Optical Circuit Switching for ML Systems

semessier · 2023-10-01T02:11:47.000000Z

to add to the MEMS cross connect discussion for HPC: there would be novelty and utility in Infiniband being modified to provision an extra OCX/OCS link if the fabric sees localized network congestion. This can be effectively done by the subnet manager, and it's likely that the current logical path would adapt accordingly. https://x.com/VHPCworkshop/status/1708303406278791238?s=20

jeffbee · 2023-09-30T21:11:31.000000Z

If your organization did not start their optical switch platform efforts ten years ago, don't despair. You can now buy this technology off the shelf. https://www.hubersuhner.com/en/products-en/fiber-optics/opti...
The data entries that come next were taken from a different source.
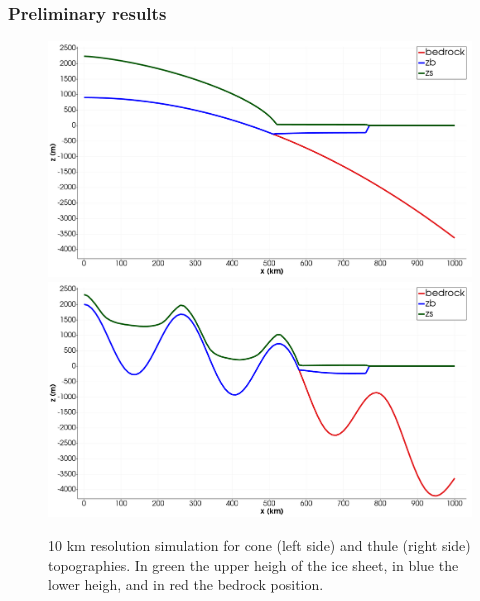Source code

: \documentclass[11pt]{beamer}
\begin{document}
\begin{frame}
	\frametitle{Preliminary results}
\begin{center}
	\begin{figure}[!h]
		\centering
		\includegraphics[width=0.45\linewidth]{../fig/cone_grounding_line.png}
		\includegraphics[width=0.45\linewidth]{../fig/thule_grounding_line.png}
		\caption{10 km resolution simulation for cone (left side) and thule (right side) topographies. In green the upper heigh of the ice sheet, in blue the lower heigh, and in red the bedrock position.}
		\label{10kmsimulation}
	\end{figure}
\end{center}
\end{frame}
\end{document}
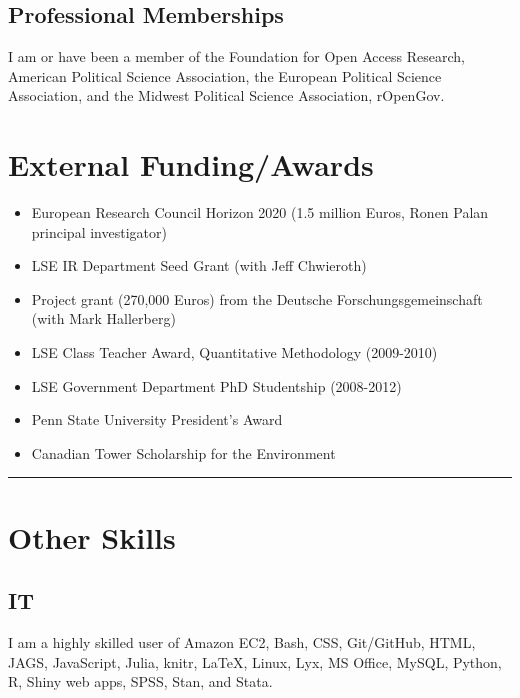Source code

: \documentclass[a4paper]{article}
\begin{document}
\subsection*{Professional Memberships}

I am or have been a member of the Foundation for Open Access Research, American Political Science Association, the European Political Science Association, and the Midwest Political Science Association, rOpenGov.

\section*{External Funding/Awards}

\begin{itemize}

    \item European Research Council Horizon 2020 (1.5 million Euros, Ronen Palan principal investigator)
    \item LSE IR Department Seed Grant (with Jeff Chwieroth)
    \item Project grant (270,000 Euros) from the Deutsche Forschungsgemeinschaft (with Mark Hallerberg)
    \item LSE Class Teacher Award, Quantitative Methodology (2009-2010)
    \item LSE Government Department PhD Studentship (2008-2012)
    \item Penn State University President's Award
    \item Canadian Tower Scholarship for the Environment

\end{itemize}

\vspace{0.5cm}
\medskip\hrule height 1pt
\vspace{0.5cm}

\section*{Other Skills}

\subsection*{IT}

I am a highly skilled user of Amazon EC2, Bash, CSS, Git/GitHub, HTML, JAGS, JavaScript, Julia, knitr, LaTeX, Linux, Lyx, MS Office, MySQL, Python, R, Shiny web apps, SPSS, Stan, and Stata.
\end{document}
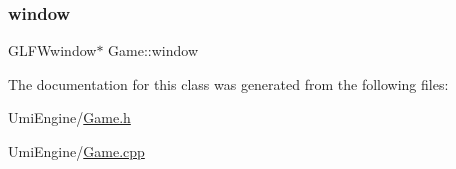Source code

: \subsubsection{\texorpdfstring{window}{window}}
{\footnotesize\ttfamily G\+L\+F\+Wwindow$\ast$ Game\+::window\hspace{0.3cm}{\ttfamily [protected]}}



The documentation for this class was generated from the following files\+:\begin{DoxyCompactItemize}
\item 
Umi\+Engine/\mbox{\hyperlink{_game_8h}{Game.\+h}}\item 
Umi\+Engine/\mbox{\hyperlink{_game_8cpp}{Game.\+cpp}}\end{DoxyCompactItemize}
theideaofcoffee · 2023-10-01T00:02:09.000000Z

“Now”, this technology is multiple decades old at this point, but due to it still being a niche, low-volume product, is still fiendishly expensive. The previous (192x192 port) version of that Huber-Suhner switch ran nearly $205k the last time I priced it out and that was with discount approximately four years ago.

Individual MEMS mirrors are multiple $hundreds each, fiber collimators are approximately a hundred bucks in quantity.

buildbot · 2023-10-01T02:50:22.000000Z

That really does not seem that expensive - pretty sure 800Gb/s switches with that many ports cost around the same ballpark.

semessier · 2023-09-30T23:10:53.000000Z

minus the ml hype workload, there is no real novelty in the approach. https://x.com/VHPCworkshop/status/1708257890039910497?s=20

dgacmu · 2023-10-01T00:12:49.000000Z

This is not really accurate. OCSes like this have been used for a long time in telecom, and we've proposed their use in datacenters in various ways as research, but this is this the first large scale datacenter deployment that I'm aware of. It's quite nice to see it being published.

(* I was at Google when this was happening but have no relationship to it; I was publishing competing/collaborating work on OCSes with the UCSD folk a decade ago)

vinay_ys · 2023-10-01T07:45:52.000000Z

Traditional corporate network architectures were electrical packet switching networks with a hierarchical topology. This design worked well for smaller networks, but when scaled to large datacenter networks, it resulted in unpredictable packet blocking and dropping. This made it difficult to build disaggregated storage-compute architectures for latency-critical distributed SQL/NoSQL databases or near-realtime streaming big-data workloads.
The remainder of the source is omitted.